This is a list of RFCs that are related to parsing and validating an email address. Yes, you will need all of them in some way or another. (And no, this library does not do everything correctly - it's lacking all the Unicode support.)
I've tried to avoid listing obsoleted RFCs, so for example we have 5322 instead of 2822 and 5321 instead of 2821.
RFC5322: Internet Message Format
This is the main RFC that defines the email address syntax. If you want to do something basic (e.g., you want to write a self-referential regular expression) you should start here.
Among other fun things, you will learn that a C-style null-terminated string cannot hold an email address.
Don't look at RFC5321 for the syntax! It defines similar-but-different versions of the ABNF (see below) rules. The rule names are case-sensitive!
RFC6532: Internationalized Email Headers
This extends the syntax from 5322 to handle Unicode in email addresses.
Don't read RFC6531! The situation is the same as with RFC5321.
RFC5234: Augmented BNF for Syntax Specifications: ABNF
This describes the syntax that the syntax for email addresses is described by. It's fairly intuitive, but this also contains some basic rules used elsewhere (e.g. VCHAR
) that aren't obvious, so you need to check them.
RFC3629: UTF-8, a transformation format of ISO 10646
Okay, you probably don't need this as your language likely has facilities to do UTF reëncoding for you. It does have some ABNF definitions that are referenced in 6532, though.
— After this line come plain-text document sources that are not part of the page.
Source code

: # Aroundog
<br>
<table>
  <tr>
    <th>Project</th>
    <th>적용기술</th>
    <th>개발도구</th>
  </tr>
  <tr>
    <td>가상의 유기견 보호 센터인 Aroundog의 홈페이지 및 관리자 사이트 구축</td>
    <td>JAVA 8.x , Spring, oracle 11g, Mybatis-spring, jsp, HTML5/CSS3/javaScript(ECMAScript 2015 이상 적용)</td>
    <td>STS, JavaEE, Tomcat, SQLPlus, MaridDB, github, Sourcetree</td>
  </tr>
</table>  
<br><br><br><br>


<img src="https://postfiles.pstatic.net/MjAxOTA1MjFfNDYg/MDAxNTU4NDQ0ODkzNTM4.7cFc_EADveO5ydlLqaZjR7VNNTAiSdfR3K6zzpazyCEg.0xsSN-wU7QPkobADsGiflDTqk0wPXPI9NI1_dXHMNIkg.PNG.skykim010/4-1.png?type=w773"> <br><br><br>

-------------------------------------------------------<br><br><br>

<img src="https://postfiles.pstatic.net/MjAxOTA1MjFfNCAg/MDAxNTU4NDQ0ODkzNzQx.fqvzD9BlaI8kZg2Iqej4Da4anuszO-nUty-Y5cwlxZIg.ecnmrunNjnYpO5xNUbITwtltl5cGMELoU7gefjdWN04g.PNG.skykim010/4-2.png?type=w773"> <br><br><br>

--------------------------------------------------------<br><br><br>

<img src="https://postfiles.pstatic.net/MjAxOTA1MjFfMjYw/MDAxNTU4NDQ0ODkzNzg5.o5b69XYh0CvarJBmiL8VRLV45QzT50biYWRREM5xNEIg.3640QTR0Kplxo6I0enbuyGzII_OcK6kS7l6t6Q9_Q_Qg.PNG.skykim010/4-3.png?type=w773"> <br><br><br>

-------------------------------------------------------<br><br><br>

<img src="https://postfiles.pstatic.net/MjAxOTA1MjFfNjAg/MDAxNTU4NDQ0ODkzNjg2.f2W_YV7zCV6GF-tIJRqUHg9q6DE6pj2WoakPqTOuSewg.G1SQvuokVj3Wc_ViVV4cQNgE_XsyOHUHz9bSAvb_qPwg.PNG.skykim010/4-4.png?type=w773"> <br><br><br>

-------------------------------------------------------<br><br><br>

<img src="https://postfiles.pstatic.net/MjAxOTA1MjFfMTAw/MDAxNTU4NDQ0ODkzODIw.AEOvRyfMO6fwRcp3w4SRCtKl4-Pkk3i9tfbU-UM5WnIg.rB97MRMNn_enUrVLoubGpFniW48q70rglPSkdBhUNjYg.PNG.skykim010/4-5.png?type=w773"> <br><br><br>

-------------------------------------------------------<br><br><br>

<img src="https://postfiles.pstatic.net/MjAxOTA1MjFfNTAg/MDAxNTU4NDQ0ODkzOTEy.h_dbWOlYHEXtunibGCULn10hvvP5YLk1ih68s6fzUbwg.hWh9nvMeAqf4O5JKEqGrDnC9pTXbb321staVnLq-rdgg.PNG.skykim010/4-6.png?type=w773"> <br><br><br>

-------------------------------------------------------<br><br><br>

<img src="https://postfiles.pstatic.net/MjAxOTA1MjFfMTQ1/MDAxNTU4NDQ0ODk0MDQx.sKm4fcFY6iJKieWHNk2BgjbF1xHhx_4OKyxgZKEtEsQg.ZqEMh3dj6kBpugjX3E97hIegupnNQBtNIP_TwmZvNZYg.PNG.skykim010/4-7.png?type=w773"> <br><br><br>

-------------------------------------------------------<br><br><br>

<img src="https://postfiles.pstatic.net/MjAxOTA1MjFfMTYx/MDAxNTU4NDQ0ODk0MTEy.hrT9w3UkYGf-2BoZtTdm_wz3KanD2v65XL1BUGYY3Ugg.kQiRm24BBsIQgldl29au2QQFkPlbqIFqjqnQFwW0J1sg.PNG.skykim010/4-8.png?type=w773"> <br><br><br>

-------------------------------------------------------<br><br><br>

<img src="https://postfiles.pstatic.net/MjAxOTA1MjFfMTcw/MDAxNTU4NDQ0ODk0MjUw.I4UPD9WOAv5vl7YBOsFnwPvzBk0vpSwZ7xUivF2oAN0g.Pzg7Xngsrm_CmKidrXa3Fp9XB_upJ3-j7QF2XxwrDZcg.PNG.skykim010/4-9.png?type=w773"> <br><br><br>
RFC5198: Unicode Format for Network Interchange
This falls into a similar category as the previous RFC, but I think Javascript doesn't get support until ES6 -- and you'll be supporting IE10 forever.
That said, this is a huge cop-out of an RFC. It's basically a thunk for UAX#15, so go read that instead.
UAX#15 defines a family of Unicode "normalization" algorithms -- in simple terms, what it does is tell you how to convert "é" into "é", or vice versa.
The email address specification in 5322 is intentionally imprecise with regards to domain names. We can't have that.
RFC952: DOD INTERNET HOST TABLE SPECIFICATION
This defines the syntax of a domain name.
RFC1123: Requirements for Internet Hosts -- Application and Support
This relaxes the syntax of a domain name to allow it to start with a digit. It also shows you how to write down or read 32-bit numbers (IPv4 addresses), so you can skip 780 or 790.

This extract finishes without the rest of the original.